Garante que não tem medo da guerra: “É nosso país. Por que teria medo?
Continuaremos trabalhando, mesmo se houver guerra.” Mas a perspectiva assusta muitos afegãos. Ismail Shamsollah, de 24 anos, chegou na véspera. Ele deixou a fazenda da família em Elmand, perto de Kandahar, quartel-general do Taleban, com medo de possíveis ataques. “Milhares de combatentes já tomaram posição para a guerra santa e muitos estão chegando do Paquistão”, conta Shamsollah, ostentando um olho roxo.

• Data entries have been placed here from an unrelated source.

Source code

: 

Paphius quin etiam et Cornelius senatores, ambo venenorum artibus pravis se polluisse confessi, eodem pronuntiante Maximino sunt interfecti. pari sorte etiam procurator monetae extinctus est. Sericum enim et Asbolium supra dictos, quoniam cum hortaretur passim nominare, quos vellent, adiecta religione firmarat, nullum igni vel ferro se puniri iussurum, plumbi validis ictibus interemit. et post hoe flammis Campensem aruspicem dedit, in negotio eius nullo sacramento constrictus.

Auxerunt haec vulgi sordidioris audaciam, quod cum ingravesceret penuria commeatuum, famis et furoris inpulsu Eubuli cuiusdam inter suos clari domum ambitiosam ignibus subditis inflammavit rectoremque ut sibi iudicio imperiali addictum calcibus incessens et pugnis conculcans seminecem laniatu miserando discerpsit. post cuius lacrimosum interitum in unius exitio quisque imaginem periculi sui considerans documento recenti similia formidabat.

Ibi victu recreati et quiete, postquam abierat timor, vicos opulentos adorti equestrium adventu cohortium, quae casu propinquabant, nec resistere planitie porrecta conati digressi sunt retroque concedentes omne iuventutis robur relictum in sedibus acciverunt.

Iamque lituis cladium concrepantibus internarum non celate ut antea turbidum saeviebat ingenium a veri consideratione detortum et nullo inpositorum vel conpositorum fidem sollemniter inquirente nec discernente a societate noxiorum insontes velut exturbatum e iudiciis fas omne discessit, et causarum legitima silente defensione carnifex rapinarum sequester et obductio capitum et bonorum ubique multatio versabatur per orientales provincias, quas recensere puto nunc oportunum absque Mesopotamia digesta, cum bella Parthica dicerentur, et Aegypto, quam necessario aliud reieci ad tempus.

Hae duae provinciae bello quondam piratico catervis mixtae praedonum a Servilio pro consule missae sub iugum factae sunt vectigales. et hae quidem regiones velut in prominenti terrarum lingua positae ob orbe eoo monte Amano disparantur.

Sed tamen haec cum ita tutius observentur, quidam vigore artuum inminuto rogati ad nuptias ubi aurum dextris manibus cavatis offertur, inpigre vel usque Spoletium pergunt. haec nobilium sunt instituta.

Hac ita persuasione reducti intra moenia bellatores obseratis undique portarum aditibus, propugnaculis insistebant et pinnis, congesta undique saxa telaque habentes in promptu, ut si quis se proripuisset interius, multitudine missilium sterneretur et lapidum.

Ele levou um murro do motorista que o trouxe a Chaman, porque só lhe comunicou que não tinha dinheiro para pagar pela viagem depois de cruzarem a fronteira. Tentará, agora, ir para Quetta, onde diz ter parentes.

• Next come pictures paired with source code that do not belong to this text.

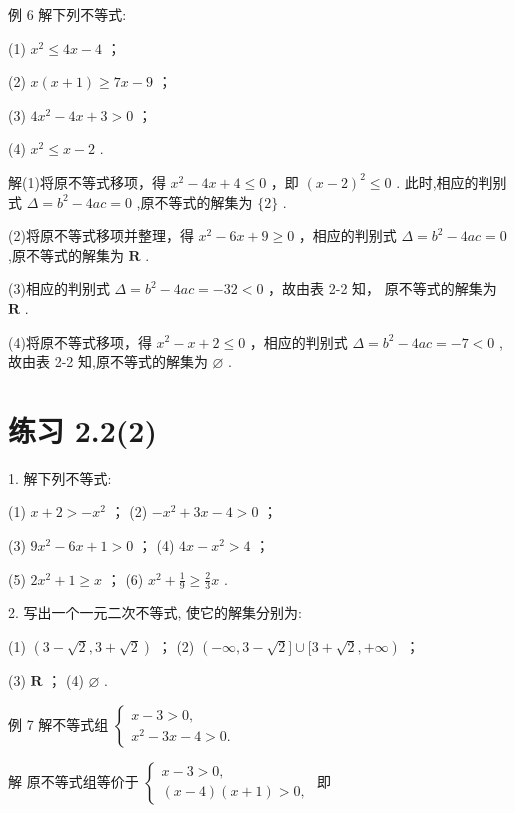 \documentclass[10pt]{article}
\begin{document}
例 6 解下列不等式:

(1) \({x}^{2} \leq  {4x} - 4\) ；

(2) \(x\left( {x + 1}\right)  \geq  {7x} - 9\) ；

(3) \(4{x}^{2} - {4x} + 3 > 0\) ；

(4) \({x}^{2} \leq  x - 2\) .

解(1)将原不等式移项，得 \({x}^{2} - {4x} + 4 \leq  0\) ，即 \({\left( x - 2\right) }^{2} \leq  0\) . 此时,相应的判别式 \(\Delta  = {b}^{2} - {4ac} = 0\) ,原不等式的解集为 \(\{ 2\}\) .

(2)将原不等式移项并整理，得 \({x}^{2} - {6x} + 9 \geq  0\) ，相应的判别式 \(\Delta  = {b}^{2} - {4ac} = 0\) ,原不等式的解集为 \(\mathbf{R}\) .

(3)相应的判别式 \(\Delta  = {b}^{2} - {4ac} =  - {32} < 0\) ，故由表 2-2 知， 原不等式的解集为 \(\mathbf{R}\) .

(4)将原不等式移项，得 \({x}^{2} - x + 2 \leq  0\) ，相应的判别式 \(\Delta  = {b}^{2} - {4ac} =  - 7 < 0\) ,故由表 2-2 知,原不等式的解集为 \(\varnothing\) .

\section*{练习 2.2(2)}

1. 解下列不等式:

(1) \(x + 2 >  - {x}^{2}\) ； (2) \(- {x}^{2} + {3x} - 4 > 0\) ；

(3) \(9{x}^{2} - {6x} + 1 > 0\) ； (4) \({4x} - {x}^{2} > 4\) ；

(5) \(2{x}^{2} + 1 \geq  x\) ； (6) \({x}^{2} + \frac{1}{9} \geq  \frac{2}{3}x\) .

2. 写出一个一元二次不等式, 使它的解集分别为:

(1) \(\left( {3 - \sqrt{2},3 + \sqrt{2}}\right)\) ； (2) \(\left( {-\infty ,3 - \sqrt{2}\rbrack \cup \lbrack 3 + \sqrt{2}, + \infty }\right)\) ；

(3) \(\mathbf{R}\) ； (4) \(\varnothing\) .

例 7 解不等式组 \(\left\{  \begin{array}{l} x - 3 > 0, \\  {x}^{2} - {3x} - 4 > 0. \end{array}\right.\)

解 原不等式组等价于 \(\left\{  \begin{array}{l} x - 3 > 0, \\  \left( {x - 4}\right) \left( {x + 1}\right)  > 0, \end{array}\right.\) 即
\end{document}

Mohammad tem uma visão conspirativa da situação: acha que “o Taleban está sendo usado pelo serviço secreto paquistanês”. O secretário-geral da Federação de Futebol do Balochistão, que teve de cancelar, por causa da crise, um torneio que estava organizando entre times iranianos, paquistaneses e afegãos, avalia que o Taleban cometeu um erro ao confiar no governo paquistanês. “O Paquistão não é confiável. Qualquer país, como os EUA, o força a lutar contra o Afeganistão”, diz Said Ehmat, o dirigente futebolista. “Nós, pashtos, vivemos dos dois lados da fronteira. Se eles forem atacados, sofreremos também.” Abdul Khaliq intervém: “Os americanos gastam muito dinheiro com mísseis. Se investissem esse dinheiro no bem-estar e na infra-estrutura do Afeganistão, resolveriam o problema”, diz ele, sob a aprovação geral.

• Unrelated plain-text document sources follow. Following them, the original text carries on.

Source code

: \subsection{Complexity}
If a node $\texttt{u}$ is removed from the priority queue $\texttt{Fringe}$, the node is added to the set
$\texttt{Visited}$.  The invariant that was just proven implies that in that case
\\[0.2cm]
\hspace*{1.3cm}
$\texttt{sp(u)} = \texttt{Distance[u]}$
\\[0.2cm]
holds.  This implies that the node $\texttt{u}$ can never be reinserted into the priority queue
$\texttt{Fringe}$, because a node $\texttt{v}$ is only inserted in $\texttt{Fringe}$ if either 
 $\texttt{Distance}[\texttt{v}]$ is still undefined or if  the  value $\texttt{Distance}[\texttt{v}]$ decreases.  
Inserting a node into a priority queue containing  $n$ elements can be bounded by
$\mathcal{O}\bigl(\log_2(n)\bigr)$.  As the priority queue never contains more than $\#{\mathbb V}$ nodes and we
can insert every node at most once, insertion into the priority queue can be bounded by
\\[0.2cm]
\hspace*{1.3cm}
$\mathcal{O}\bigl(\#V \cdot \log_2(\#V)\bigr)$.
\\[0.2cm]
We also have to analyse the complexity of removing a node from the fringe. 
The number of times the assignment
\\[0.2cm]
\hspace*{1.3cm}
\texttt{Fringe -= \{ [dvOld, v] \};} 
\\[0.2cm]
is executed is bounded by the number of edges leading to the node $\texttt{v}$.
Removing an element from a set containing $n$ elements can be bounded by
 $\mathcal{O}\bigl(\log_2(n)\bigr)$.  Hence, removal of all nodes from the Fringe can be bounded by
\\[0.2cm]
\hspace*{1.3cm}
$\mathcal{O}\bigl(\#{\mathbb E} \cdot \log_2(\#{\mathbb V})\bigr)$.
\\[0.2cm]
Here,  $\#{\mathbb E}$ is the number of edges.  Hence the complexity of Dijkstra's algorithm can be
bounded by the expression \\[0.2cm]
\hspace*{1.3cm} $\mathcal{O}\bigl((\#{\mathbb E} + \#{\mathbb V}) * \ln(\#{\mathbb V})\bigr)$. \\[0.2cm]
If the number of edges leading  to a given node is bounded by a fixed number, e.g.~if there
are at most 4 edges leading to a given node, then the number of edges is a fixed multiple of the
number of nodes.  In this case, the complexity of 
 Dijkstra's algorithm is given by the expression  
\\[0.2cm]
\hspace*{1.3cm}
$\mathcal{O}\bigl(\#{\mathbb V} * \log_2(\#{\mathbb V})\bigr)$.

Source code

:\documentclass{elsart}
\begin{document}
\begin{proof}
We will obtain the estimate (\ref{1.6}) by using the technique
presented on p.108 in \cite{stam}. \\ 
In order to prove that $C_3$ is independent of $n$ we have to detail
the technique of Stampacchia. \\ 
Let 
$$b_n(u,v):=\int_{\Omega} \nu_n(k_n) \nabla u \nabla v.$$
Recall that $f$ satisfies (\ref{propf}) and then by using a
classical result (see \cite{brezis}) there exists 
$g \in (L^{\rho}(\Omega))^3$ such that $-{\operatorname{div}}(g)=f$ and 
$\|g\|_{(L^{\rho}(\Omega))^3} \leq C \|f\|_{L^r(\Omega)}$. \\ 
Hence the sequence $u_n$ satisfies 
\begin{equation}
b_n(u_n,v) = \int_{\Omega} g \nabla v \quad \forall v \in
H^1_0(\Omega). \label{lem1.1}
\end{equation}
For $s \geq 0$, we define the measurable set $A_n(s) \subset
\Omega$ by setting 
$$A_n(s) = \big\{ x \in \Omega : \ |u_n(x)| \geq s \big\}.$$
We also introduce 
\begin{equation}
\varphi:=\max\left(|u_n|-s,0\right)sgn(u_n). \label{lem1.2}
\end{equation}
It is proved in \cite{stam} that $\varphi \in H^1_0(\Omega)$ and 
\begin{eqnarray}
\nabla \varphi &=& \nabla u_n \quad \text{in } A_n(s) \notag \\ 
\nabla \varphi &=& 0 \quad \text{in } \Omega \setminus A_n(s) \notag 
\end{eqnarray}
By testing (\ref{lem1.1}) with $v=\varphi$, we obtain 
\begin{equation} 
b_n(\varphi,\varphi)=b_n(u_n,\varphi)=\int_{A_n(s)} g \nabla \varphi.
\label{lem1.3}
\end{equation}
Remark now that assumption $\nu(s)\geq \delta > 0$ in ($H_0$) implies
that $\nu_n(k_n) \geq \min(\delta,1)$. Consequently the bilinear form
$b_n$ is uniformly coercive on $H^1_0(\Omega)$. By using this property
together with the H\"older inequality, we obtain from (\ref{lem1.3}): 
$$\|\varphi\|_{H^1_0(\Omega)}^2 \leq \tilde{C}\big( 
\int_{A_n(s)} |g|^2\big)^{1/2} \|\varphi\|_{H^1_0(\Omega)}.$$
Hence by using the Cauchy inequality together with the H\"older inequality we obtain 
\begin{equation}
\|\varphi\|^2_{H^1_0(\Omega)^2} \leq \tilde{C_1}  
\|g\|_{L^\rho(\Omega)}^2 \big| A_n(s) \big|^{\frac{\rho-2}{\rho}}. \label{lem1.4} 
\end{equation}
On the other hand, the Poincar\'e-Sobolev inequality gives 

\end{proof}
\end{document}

Nesse ponto, Malik Seyed Nurhan, de 77 anos, um dos líderes da comunidade, junta-se à roda. Quando vê do que se trata, sai para ir buscar fotos em sua casa, que o mostram à frente de um grupo de 16 jovens que recrutou em Chaman para lutar na guerra contra os russos, há 20 anos. “Se os americanos promoverem ataques aéreos, não vão reduzir o terrorismo, mas aumentar”, prevê Nurhan. “Se matarem pessoas inocentes, todos aqui vão atacar os EUA.”